**TO DO:** List every line in this data where the string "field" occurs.

**TASK INPUT:**
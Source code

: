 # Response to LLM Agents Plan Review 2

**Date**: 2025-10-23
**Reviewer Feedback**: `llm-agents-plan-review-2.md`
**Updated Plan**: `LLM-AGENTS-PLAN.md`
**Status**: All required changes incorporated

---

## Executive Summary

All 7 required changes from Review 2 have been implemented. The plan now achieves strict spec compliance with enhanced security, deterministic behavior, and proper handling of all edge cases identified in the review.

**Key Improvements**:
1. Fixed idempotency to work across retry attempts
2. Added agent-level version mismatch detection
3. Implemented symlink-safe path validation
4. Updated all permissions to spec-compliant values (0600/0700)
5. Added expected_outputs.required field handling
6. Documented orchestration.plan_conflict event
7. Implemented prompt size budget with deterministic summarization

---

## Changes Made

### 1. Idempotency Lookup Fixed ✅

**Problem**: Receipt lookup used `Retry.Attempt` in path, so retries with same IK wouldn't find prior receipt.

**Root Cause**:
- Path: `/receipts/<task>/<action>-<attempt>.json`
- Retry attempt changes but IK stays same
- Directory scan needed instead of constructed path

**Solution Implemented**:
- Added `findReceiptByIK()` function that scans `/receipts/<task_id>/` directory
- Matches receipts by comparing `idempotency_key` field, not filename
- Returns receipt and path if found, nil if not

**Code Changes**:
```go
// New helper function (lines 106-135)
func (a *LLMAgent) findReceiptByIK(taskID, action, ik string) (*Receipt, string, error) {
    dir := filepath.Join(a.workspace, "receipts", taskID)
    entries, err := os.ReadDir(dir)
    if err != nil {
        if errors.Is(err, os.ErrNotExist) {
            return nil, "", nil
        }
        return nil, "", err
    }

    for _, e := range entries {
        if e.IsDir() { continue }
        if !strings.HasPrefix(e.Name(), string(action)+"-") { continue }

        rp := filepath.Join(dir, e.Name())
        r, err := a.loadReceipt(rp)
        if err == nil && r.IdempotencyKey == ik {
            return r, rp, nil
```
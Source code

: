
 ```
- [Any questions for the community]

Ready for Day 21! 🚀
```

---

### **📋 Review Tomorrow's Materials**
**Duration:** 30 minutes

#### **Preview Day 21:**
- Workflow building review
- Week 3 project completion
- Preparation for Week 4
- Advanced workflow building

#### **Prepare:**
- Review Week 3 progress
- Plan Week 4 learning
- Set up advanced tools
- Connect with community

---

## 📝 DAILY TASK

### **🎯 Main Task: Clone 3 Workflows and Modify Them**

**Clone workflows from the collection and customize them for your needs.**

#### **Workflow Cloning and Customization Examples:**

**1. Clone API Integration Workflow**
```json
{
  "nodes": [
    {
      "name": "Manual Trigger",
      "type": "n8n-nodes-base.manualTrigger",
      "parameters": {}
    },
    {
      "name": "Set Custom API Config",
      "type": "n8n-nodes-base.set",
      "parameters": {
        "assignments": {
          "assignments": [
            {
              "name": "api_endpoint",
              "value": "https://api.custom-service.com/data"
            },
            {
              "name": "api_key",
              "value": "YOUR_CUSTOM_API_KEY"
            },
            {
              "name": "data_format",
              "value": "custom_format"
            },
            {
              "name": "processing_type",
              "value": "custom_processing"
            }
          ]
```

**REPLY:**
5. Added expected_outputs.required field handling
- Matches receipts by comparing `idempotency_key` field, not filename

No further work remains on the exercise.